◆ THE INPUT ◆
====================

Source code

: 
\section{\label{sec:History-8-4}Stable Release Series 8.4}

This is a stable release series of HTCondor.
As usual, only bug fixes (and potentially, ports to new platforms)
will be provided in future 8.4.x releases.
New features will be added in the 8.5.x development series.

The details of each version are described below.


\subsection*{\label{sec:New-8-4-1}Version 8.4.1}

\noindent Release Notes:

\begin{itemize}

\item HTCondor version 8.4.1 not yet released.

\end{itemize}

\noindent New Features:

====================

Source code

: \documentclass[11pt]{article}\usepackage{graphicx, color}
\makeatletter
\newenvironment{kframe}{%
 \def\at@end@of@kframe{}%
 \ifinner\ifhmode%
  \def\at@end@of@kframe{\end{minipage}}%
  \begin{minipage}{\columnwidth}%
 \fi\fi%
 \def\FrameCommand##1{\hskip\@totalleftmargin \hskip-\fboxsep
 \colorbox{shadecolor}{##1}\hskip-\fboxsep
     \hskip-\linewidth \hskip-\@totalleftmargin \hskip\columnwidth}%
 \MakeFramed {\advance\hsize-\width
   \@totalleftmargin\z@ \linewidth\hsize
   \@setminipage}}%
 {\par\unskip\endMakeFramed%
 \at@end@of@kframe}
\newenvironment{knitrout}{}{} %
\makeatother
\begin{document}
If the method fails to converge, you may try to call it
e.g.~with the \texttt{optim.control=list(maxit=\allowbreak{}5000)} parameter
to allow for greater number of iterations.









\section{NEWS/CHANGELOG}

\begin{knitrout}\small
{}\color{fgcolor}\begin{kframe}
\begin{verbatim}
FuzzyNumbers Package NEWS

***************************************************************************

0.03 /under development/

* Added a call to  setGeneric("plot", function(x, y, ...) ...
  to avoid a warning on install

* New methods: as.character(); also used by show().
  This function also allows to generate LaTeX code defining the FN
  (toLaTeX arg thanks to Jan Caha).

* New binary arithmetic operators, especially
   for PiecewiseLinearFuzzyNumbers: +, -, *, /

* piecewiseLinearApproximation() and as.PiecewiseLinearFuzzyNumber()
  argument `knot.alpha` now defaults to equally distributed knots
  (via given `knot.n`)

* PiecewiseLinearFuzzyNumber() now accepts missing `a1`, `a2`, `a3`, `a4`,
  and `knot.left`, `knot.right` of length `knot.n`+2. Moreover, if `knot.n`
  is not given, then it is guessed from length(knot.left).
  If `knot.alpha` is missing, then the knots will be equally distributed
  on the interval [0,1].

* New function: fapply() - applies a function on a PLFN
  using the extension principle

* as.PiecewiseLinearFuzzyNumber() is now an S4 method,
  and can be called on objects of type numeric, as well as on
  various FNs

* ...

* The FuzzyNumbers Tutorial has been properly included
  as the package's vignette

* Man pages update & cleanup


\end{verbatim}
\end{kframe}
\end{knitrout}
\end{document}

====================

Go to the line with "This is a stable release series of HTCondor." in the entries above and repeat every line from there through the line with "The details of", exactly and with no other text.

◆ EXERCISE ANSWER ◆
This is a stable release series of HTCondor.
As usual, only bug fixes (and potentially, ports to new platforms)
will be provided in future 8.4.x releases.
New features will be added in the 8.5.x development series.

The details of each version are described below.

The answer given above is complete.